延祐は医術に長けていたため、当時の室町幕府将軍、足利義満から再三にわたり京都に来るよう招きを受けたが、「二朝に仕えるのは義に欠く」として応じず、後に、息子である陳外郎大年宗奇(そうき)が京都に上った。
この大年宗奇が処方する薬は、たいへんな効き目があり、特に、今も外郎家に一子相伝で伝わる銀色の粒状の薬は、朝廷や幕府の人々に重用され、天皇から「透頂香(とうちんこう)」という名を授かる。
これは、当時の人々が烏帽子(えぼし)の中に、この薬を紙に包み携帯していたところ、夏の蒸し暑い日に、良い香を放っていたことに由来するという。
また、大年宗奇は大陸の言葉に堪能であったことなどから、明から渡来した外交使節団の接待役をおおせつかった。
その際、薬の原料として、南方より仕入れたサトウキビから抽出した黒糖を米粉と蒸して、もてなし用に作った菓子が、後に「ういろう」と呼ばれるようになる菓子の原点だ。
当時の貴族の栄養剤として使われていた黒糖を原料とする菓子は、“薬屋だからこそ作れた菓子”ということができる。
新天地を求めて「小田原」へ
その後、朝廷から「十六の花弁の菊」と「五七の桐」の2つの家紋をいただき、医者としては異例の二位の官位まで授かった外郎家だが、応仁の乱(1467~1477年)の勃発により、転機が訪れる。

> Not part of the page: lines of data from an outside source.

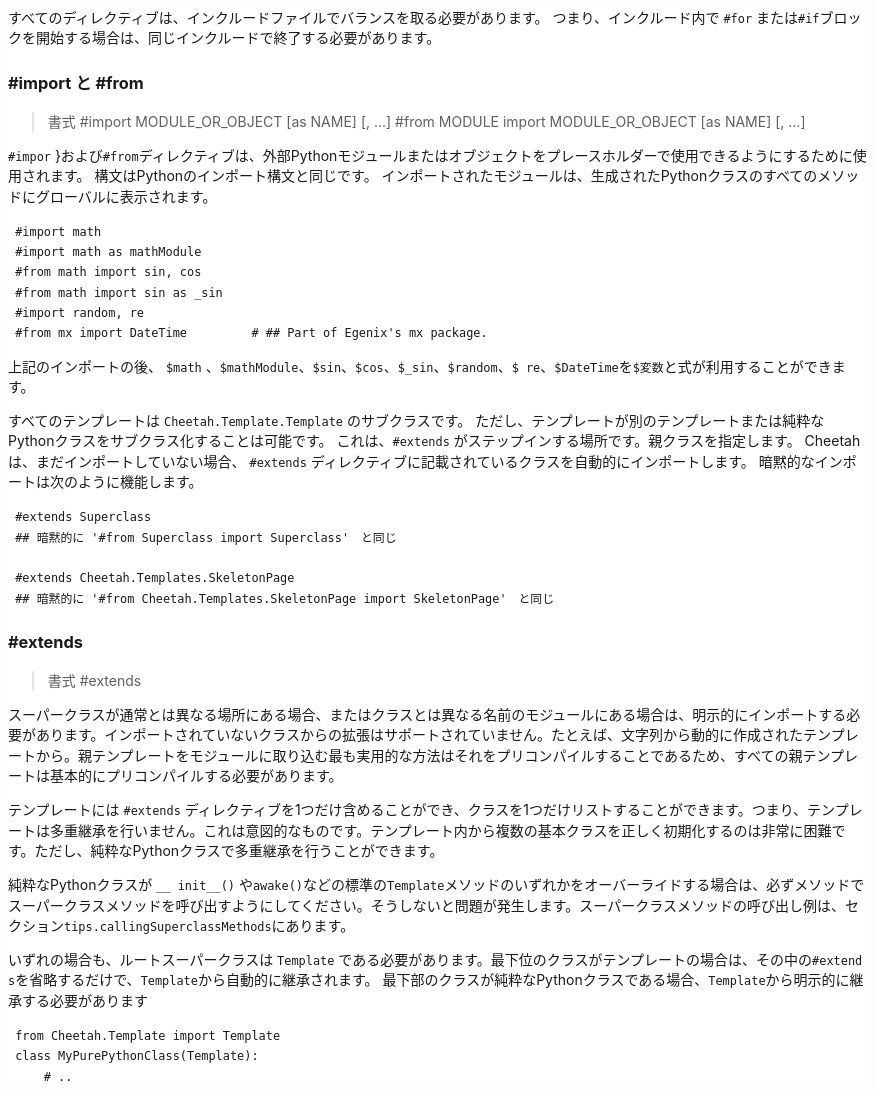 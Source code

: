 すべてのディレクティブは、インクルードファイルでバランスを取る必要があります。 つまり、インクルード内で `#for` または`#if`ブロックを開始する場合は、同じインクルードで終了する必要があります。


### #import と #from
>書式
> #import MODULE_OR_OBJECT [as NAME] [, ...]
> #from MODULE import MODULE_OR_OBJECT [as NAME] [, ...]

 `#impor` }および`#from`ディレクティブは、外部Pythonモジュールまたはオブジェクトをプレースホルダーで使用できるようにするために使用されます。 構文はPythonのインポート構文と同じです。 インポートされたモジュールは、生成されたPythonクラスのすべてのメソッドにグローバルに表示されます。

```
 #import math
 #import math as mathModule
 #from math import sin, cos
 #from math import sin as _sin
 #import random, re
 #from mx import DateTime         # ## Part of Egenix's mx package.
```

上記のインポートの後、 `$math` 、`$mathModule`、`$sin`、`$cos`、`$_sin`、`$random`、`$ re`、`$DateTime`を`$変数`と式が利用することができます。

すべてのテンプレートは `Cheetah.Template.Template` のサブクラスです。 ただし、テンプレートが別のテンプレートまたは純粋なPythonクラスをサブクラス化することは可能です。 これは、`#extends` がステップインする場所です。親クラスを指定します。
Cheetahは、まだインポートしていない場合、 `#extends` ディレクティブに記載されているクラスを自動的にインポートします。 暗黙的なインポートは次のように機能します。


```
 #extends Superclass
 ## 暗黙的に '#from Superclass import Superclass'　と同じ

 #extends Cheetah.Templates.SkeletonPage
 ## 暗黙的に '#from Cheetah.Templates.SkeletonPage import SkeletonPage'　と同じ
```


### #extends
>書式
> #extends

スーパークラスが通常とは異なる場所にある場合、またはクラスとは異なる名前のモジュールにある場合は、明示的にインポートする必要があります。インポートされていないクラスからの拡張はサポートされていません。たとえば、文字列から動的に作成されたテンプレートから。親テンプレートをモジュールに取り込む最も実用的な方法はそれをプリコンパイルすることであるため、すべての親テンプレートは基本的にプリコンパイルする必要があります。

テンプレートには `#extends` ディレクティブを1つだけ含めることができ、クラスを1つだけリストすることができます。つまり、テンプレートは多重継承を行いません。これは意図的なものです。テンプレート内から複数の基本クラスを正しく初期化するのは非常に困難です。ただし、純粋なPythonクラスで多重継承を行うことができます。

純粋なPythonクラスが `__ init__()` や`awake()`などの標準の`Template`メソッドのいずれかをオーバーライドする場合は、必ずメソッドでスーパークラスメソッドを呼び出すようにしてください。そうしないと問題が発生します。スーパークラスメソッドの呼び出し例は、セクション`tips.callingSuperclassMethods`にあります。

いずれの場合も、ルートスーパークラスは `Template` である必要があります。最下位のクラスがテンプレートの場合は、その中の`#extends`を省略するだけで、`Template`から自動的に継承されます。 最下部のクラスが純粋なPythonクラスである場合、`Template`から明示的に継承する必要があります

```
 from Cheetah.Template import Template
 class MyPurePythonClass(Template):
     # ..
```
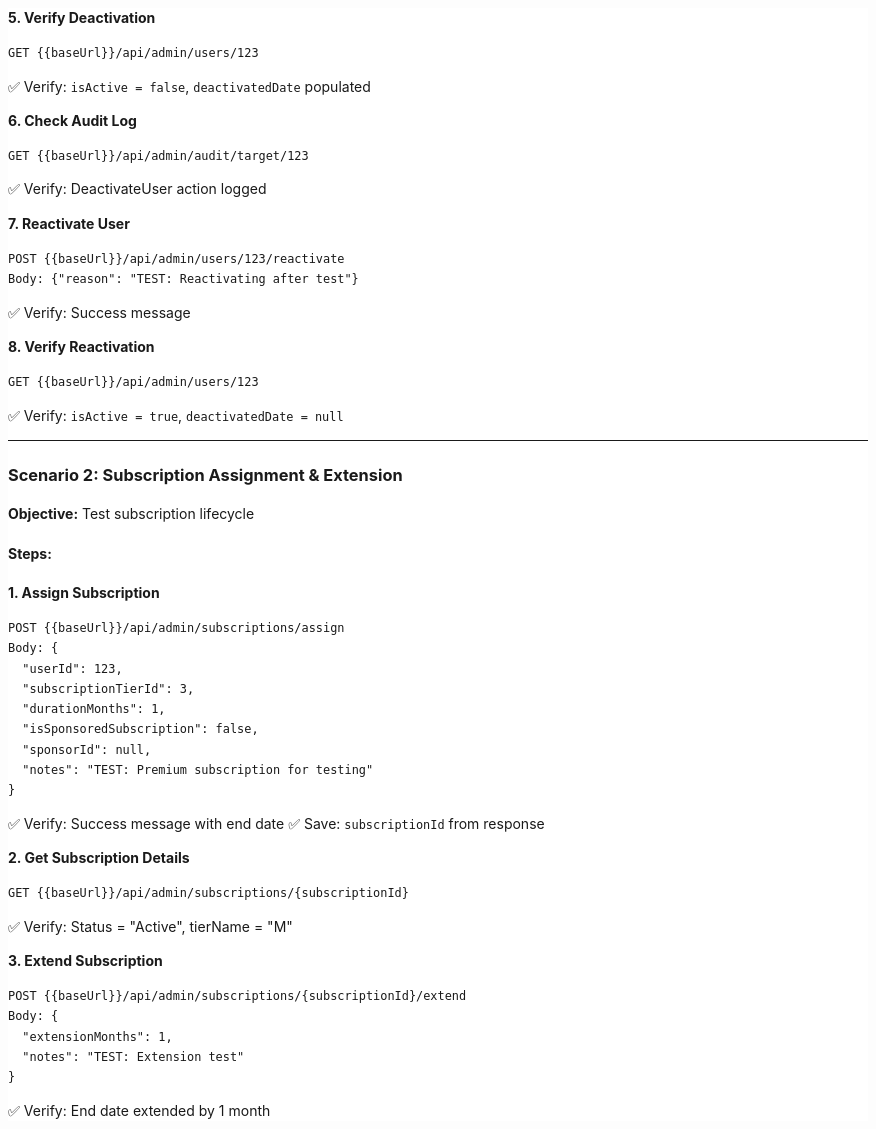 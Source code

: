**5. Verify Deactivation**
```http
GET {{baseUrl}}/api/admin/users/123
```
✅ Verify: `isActive = false`, `deactivatedDate` populated

**6. Check Audit Log**
```http
GET {{baseUrl}}/api/admin/audit/target/123
```
✅ Verify: DeactivateUser action logged

**7. Reactivate User**
```http
POST {{baseUrl}}/api/admin/users/123/reactivate
Body: {"reason": "TEST: Reactivating after test"}
```
✅ Verify: Success message

**8. Verify Reactivation**
```http
GET {{baseUrl}}/api/admin/users/123
```
✅ Verify: `isActive = true`, `deactivatedDate = null`

---

### Scenario 2: Subscription Assignment & Extension

**Objective:** Test subscription lifecycle

#### Steps:

**1. Assign Subscription**
```http
POST {{baseUrl}}/api/admin/subscriptions/assign
Body: {
  "userId": 123,
  "subscriptionTierId": 3,
  "durationMonths": 1,
  "isSponsoredSubscription": false,
  "sponsorId": null,
  "notes": "TEST: Premium subscription for testing"
}
```
✅ Verify: Success message with end date
✅ Save: `subscriptionId` from response

**2. Get Subscription Details**
```http
GET {{baseUrl}}/api/admin/subscriptions/{subscriptionId}
```
✅ Verify: Status = "Active", tierName = "M"

**3. Extend Subscription**
```http
POST {{baseUrl}}/api/admin/subscriptions/{subscriptionId}/extend
Body: {
  "extensionMonths": 1,
  "notes": "TEST: Extension test"
}
```
✅ Verify: End date extended by 1 month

乱により、京都の街は荒廃し、薬を作る環境を維持することが難しくなったのだ。このとき、新天地として見いだしたのが小田原だった。
その頃、小田原を中心に東国に新しい国を造ろうとしていたのが、後に北条早雲と称される伊勢新九郎(1432~1519年)だ。
新しい国には、民が安心して住めるよう食料や防衛施設に加え、医療が必要だが、早雲が目をつけたのが、京都で、医術をもって朝廷や将軍に仕える外郎家だったのだ。
医療を求める早雲と、新天地を求める外郎家、双方の利害が一致し、早雲の招きに応じて、宗奇のひ孫に当たる外郎藤右衛門定治が小田原に移住したのが、16世紀の初めのことだ。
以後、500年以上にわたり、外郎家は小田原の盛衰とともに歩み、さまざまな話が残るが、「ういろう」を語るうえで特筆すべきは、江戸時代の人気歌舞伎俳優、二代目市川團十郎(だんじゅうろう)にまつわるエピソードだ。